Return all the data below as it stands, minus the pictures.

(Document images with source code)
=-=-=-=-=
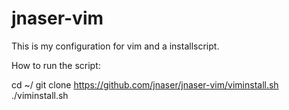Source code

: # jnaser-vim

This is my configuration for vim and a installscript.

How to run the script:

cd ~/
git clone https://github.com/jnaser/jnaser-vim/viminstall.sh
./viminstall.sh
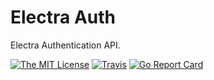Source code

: # Electra Auth

Electra Authentication API.

[![The MIT License](https://img.shields.io/badge/license-MIT-orange.svg?style=flat-square)](http://opensource.org/licenses/MIT)
[![Travis](https://img.shields.io/travis/Electra-project/electra-auth.svg?style=flat-square)](https://travis-ci.org/Electra-project/electra-auth)
[![Go Report Card](https://goreportcard.com/badge/github.com/Electra-project/electra-auth?style=flat-square)](https://goreportcard.com/report/github.com/Electra-project/electra-auth)
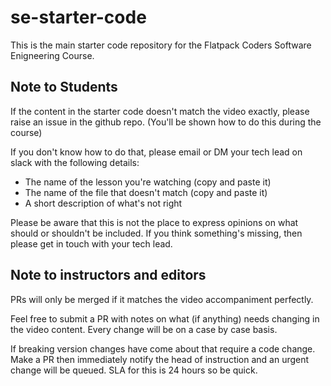 # se-starter-code

This is the main starter code repository for the Flatpack Coders Software Enigneering Course.

## Note to Students

If the content in the starter code doesn't match the video exactly, please raise an issue in the github repo. (You'll be shown how to do this during the course)

If you don't know how to do that, please email or DM your tech lead on slack with the following details:

- The name of the lesson you're watching (copy and paste it)
- The name of the file that doesn't match (copy and paste it)
- A short description of what's not right

Please be aware that this is not the place to express opinions on what should or shouldn't be included. If you think something's missing, then please get in touch with your tech lead.

## Note to instructors and editors

PRs will only be merged if it matches the video accompaniment perfectly.

Feel free to submit a PR with notes on what (if anything) needs changing in the video content. Every change will be on a case by case basis.

If breaking version changes have come about that require a code change. Make a PR then immediately notify the head of instruction and an urgent change will be queued. SLA for this is 24 hours so be quick.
=-=-=-=-=
Problem solution.
Source code

: # jnaser-vim

This is my configuration for vim and a installscript.

How to run the script:

cd ~/
git clone https://github.com/jnaser/jnaser-vim/viminstall.sh
./viminstall.sh
Source code

: # Electra Auth

Electra Authentication API.

[![The MIT License](https://img.shields.io/badge/license-MIT-orange.svg?style=flat-square)](http://opensource.org/licenses/MIT)
[![Travis](https://img.shields.io/travis/Electra-project/electra-auth.svg?style=flat-square)](https://travis-ci.org/Electra-project/electra-auth)
[![Go Report Card](https://goreportcard.com/badge/github.com/Electra-project/electra-auth?style=flat-square)](https://goreportcard.com/report/github.com/Electra-project/electra-auth)
 # se-starter-code

This is the main starter code repository for the Flatpack Coders Software Enigneering Course.

## Note to Students

If the content in the starter code doesn't match the video exactly, please raise an issue in the github repo. (You'll be shown how to do this during the course)

If you don't know how to do that, please email or DM your tech lead on slack with the following details:

- The name of the lesson you're watching (copy and paste it)
- The name of the file that doesn't match (copy and paste it)
- A short description of what's not right

Please be aware that this is not the place to express opinions on what should or shouldn't be included. If you think something's missing, then please get in touch with your tech lead.

## Note to instructors and editors

PRs will only be merged if it matches the video accompaniment perfectly.

Feel free to submit a PR with notes on what (if anything) needs changing in the video content. Every change will be on a case by case basis.

If breaking version changes have come about that require a code change. Make a PR then immediately notify the head of instruction and an urgent change will be queued. SLA for this is 24 hours so be quick.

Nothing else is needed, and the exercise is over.